--- What you are asked to do ---
One part of the entries below is wanted: the lines from the one containing "above are manual" through the one containing "a 'dist' output folder._**". Write those out exactly and nothing else.

——

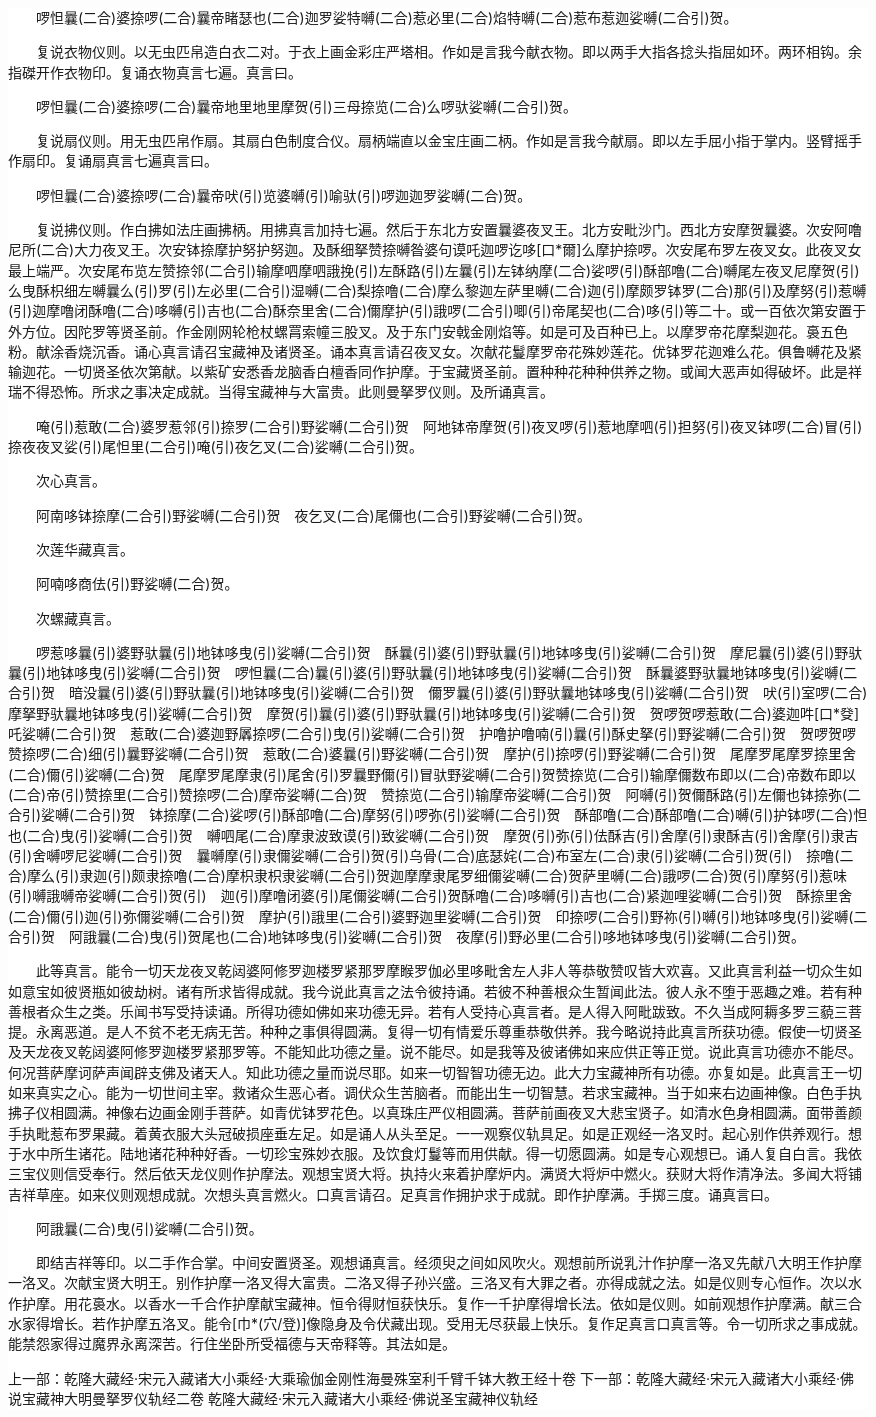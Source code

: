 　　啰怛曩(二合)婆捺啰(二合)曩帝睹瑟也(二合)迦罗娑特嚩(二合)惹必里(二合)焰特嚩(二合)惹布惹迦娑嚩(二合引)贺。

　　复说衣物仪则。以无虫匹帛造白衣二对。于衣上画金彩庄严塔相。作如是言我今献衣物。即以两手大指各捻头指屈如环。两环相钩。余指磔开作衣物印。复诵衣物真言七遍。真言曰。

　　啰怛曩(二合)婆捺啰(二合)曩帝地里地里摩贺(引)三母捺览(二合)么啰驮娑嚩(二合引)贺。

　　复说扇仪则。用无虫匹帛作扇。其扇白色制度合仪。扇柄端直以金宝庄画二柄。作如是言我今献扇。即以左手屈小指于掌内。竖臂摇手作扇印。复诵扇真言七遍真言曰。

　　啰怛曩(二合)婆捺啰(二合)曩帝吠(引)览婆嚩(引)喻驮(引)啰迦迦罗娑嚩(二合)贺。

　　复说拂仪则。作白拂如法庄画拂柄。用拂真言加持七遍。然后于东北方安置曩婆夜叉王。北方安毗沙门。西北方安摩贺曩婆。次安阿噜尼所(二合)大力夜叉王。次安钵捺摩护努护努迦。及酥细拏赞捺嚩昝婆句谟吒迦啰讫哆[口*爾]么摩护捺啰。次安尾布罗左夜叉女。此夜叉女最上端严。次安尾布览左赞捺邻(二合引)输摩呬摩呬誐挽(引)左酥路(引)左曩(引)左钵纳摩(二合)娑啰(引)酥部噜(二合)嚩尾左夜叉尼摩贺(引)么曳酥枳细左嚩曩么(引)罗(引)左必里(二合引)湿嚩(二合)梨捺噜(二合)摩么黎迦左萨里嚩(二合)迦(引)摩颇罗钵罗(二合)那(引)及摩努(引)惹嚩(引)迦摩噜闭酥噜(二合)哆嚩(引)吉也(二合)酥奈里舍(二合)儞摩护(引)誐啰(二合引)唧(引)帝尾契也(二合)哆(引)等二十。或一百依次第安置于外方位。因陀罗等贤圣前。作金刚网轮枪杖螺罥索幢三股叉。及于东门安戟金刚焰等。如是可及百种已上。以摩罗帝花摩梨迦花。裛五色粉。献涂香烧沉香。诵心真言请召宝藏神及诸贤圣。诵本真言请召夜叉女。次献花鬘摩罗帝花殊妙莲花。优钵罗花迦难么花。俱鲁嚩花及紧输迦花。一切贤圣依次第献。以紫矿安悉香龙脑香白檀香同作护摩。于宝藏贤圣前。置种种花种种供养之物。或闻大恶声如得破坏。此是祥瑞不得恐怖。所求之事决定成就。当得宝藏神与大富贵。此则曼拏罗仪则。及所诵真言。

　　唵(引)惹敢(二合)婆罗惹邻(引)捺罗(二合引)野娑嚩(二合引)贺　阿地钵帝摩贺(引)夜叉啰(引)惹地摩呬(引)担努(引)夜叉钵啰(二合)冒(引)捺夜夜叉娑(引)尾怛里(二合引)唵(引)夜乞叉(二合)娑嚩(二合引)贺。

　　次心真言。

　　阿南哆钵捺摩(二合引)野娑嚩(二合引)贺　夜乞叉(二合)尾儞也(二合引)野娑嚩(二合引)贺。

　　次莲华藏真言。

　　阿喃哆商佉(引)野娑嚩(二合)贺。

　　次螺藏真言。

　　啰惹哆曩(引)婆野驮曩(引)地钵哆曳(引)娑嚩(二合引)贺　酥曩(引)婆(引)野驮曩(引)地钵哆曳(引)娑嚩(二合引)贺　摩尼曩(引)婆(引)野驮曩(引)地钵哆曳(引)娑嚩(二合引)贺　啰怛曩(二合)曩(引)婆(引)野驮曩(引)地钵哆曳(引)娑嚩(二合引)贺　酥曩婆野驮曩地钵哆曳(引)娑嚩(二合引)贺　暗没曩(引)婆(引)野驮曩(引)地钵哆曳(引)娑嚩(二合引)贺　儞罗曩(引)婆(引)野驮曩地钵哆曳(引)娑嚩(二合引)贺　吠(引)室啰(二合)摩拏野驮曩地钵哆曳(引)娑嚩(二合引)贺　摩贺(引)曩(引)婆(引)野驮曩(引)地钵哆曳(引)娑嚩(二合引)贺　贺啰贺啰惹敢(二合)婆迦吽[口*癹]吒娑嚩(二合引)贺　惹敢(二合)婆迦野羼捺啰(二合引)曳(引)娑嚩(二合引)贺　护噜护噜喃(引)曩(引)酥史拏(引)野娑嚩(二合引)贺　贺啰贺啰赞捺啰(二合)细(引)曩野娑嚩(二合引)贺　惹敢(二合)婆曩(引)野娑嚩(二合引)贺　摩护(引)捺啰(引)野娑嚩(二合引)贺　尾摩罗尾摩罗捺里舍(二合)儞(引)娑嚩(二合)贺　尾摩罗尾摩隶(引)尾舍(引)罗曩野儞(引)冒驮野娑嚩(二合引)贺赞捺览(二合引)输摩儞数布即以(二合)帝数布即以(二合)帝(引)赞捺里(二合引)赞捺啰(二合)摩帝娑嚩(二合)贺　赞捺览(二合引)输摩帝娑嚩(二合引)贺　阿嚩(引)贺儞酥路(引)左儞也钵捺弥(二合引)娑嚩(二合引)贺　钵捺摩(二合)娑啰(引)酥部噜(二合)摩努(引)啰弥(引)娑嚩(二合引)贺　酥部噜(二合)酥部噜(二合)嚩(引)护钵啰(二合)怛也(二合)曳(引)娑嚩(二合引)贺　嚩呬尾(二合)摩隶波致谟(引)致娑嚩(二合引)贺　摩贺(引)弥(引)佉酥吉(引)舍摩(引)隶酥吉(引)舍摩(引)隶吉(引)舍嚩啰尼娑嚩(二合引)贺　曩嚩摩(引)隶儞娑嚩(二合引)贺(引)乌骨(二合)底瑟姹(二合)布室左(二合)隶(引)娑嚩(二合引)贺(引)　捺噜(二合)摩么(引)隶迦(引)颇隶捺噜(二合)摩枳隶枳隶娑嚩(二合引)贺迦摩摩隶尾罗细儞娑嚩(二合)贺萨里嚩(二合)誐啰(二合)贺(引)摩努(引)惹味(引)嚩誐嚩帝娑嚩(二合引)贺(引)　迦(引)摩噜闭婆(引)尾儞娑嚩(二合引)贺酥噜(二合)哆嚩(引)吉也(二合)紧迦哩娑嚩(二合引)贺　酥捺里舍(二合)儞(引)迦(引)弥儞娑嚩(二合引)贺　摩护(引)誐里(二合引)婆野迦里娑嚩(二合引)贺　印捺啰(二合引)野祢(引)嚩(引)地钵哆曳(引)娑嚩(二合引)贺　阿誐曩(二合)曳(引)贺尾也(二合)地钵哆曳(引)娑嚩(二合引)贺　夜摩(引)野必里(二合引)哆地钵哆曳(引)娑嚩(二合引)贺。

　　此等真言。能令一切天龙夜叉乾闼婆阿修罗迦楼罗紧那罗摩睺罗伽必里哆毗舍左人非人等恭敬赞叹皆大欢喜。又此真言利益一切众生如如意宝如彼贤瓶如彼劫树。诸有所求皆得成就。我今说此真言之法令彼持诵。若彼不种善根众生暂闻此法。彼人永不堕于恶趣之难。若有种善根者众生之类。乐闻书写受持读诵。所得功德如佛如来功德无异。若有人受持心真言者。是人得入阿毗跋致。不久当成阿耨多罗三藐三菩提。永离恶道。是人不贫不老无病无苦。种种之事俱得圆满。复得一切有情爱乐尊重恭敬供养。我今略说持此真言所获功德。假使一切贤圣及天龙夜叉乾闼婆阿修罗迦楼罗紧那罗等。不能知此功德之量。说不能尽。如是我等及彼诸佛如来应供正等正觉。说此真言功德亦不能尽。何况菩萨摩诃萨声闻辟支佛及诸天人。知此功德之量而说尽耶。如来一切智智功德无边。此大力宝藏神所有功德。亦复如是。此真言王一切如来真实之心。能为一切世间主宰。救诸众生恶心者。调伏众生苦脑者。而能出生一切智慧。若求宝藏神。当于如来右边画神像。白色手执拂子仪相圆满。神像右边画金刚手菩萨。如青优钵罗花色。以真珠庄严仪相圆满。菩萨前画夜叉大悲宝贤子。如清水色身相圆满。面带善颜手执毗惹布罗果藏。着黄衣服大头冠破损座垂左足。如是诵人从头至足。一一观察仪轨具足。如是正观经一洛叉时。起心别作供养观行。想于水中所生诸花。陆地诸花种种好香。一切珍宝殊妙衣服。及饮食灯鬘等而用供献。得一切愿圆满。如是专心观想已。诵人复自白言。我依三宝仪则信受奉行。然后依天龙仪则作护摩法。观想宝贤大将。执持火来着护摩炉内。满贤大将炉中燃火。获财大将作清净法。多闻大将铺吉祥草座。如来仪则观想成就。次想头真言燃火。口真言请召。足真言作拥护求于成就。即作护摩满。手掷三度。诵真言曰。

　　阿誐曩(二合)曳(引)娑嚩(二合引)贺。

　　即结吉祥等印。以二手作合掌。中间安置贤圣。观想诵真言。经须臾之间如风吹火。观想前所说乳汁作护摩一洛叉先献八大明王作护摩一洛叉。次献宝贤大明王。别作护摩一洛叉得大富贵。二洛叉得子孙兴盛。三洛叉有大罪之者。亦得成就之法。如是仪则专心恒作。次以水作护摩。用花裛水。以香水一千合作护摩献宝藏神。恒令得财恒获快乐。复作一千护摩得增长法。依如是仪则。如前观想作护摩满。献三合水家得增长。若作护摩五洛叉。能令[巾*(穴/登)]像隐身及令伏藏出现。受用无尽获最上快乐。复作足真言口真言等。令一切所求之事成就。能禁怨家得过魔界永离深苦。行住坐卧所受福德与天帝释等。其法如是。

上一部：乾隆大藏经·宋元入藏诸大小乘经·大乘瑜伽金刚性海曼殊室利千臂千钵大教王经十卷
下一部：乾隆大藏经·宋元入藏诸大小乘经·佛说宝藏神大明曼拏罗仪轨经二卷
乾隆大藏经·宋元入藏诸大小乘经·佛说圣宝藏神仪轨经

——

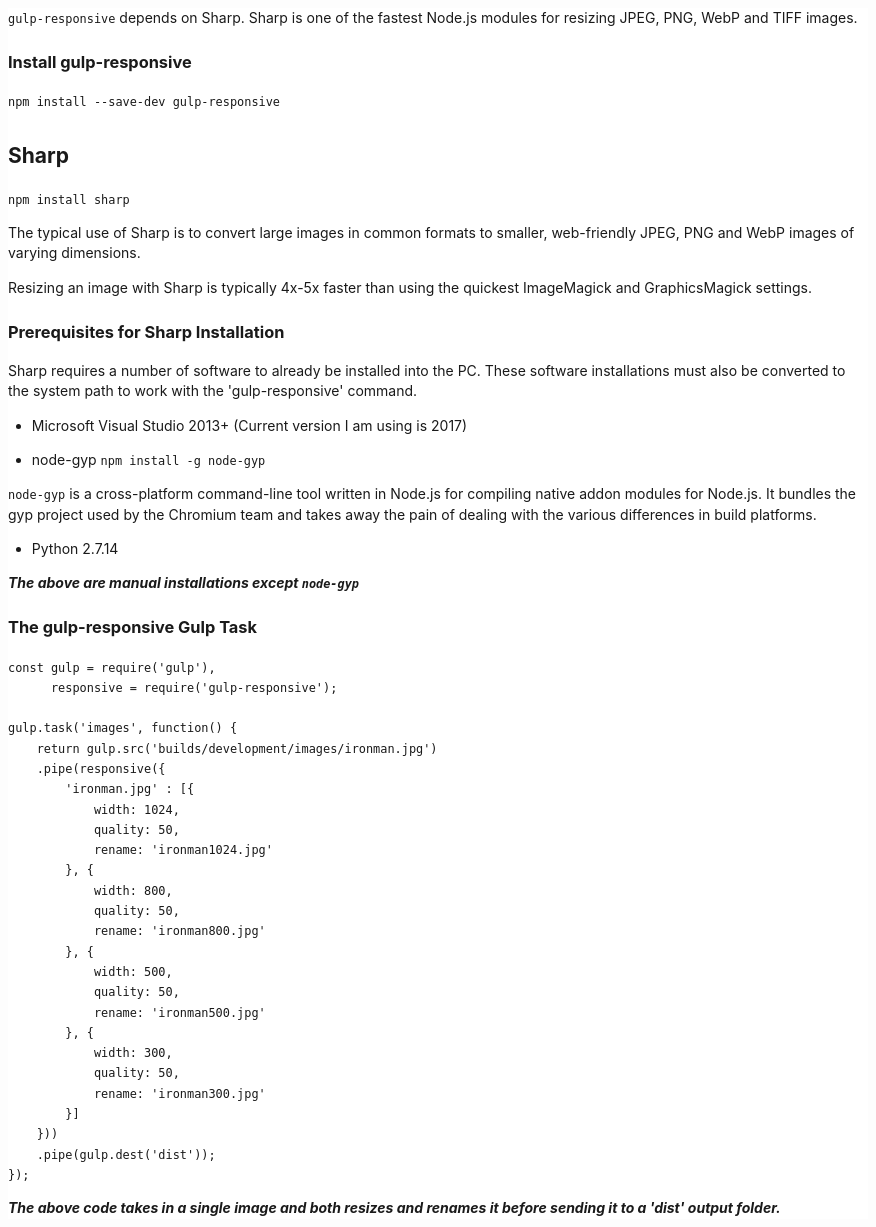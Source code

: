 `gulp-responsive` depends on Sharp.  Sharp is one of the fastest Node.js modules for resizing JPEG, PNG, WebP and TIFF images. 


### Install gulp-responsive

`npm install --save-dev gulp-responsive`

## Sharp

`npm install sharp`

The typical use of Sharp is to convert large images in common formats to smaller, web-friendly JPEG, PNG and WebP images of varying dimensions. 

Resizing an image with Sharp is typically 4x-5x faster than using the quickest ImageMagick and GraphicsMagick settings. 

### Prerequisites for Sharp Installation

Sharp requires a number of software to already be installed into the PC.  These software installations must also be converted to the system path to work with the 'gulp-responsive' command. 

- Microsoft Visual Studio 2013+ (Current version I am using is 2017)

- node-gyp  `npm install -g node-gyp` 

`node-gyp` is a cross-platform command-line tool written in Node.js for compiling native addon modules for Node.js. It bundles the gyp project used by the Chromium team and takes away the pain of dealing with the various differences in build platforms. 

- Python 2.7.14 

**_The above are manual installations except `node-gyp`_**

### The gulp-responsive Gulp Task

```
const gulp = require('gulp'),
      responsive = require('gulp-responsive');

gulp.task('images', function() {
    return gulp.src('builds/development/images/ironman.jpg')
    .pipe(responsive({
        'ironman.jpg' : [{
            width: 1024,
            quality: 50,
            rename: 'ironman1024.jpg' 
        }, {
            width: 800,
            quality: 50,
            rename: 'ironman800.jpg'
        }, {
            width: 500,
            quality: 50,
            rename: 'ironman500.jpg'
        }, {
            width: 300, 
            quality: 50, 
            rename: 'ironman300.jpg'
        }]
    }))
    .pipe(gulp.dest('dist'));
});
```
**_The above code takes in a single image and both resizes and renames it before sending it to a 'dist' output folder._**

——

--- Output of the exercise ---
**_The above are manual installations except `node-gyp`_**

### The gulp-responsive Gulp Task

```
const gulp = require('gulp'),
      responsive = require('gulp-responsive');

gulp.task('images', function() {
    return gulp.src('builds/development/images/ironman.jpg')
    .pipe(responsive({
        'ironman.jpg' : [{
            width: 1024,
            quality: 50,
            rename: 'ironman1024.jpg' 
        }, {
            width: 800,
            quality: 50,
            rename: 'ironman800.jpg'
        }, {
            width: 500,
            quality: 50,
            rename: 'ironman500.jpg'
        }, {
            width: 300, 
            quality: 50, 
            rename: 'ironman300.jpg'
        }]
    }))
    .pipe(gulp.dest('dist'));
});
```
**_The above code takes in a single image and both resizes and renames it before sending it to a 'dist' output folder._**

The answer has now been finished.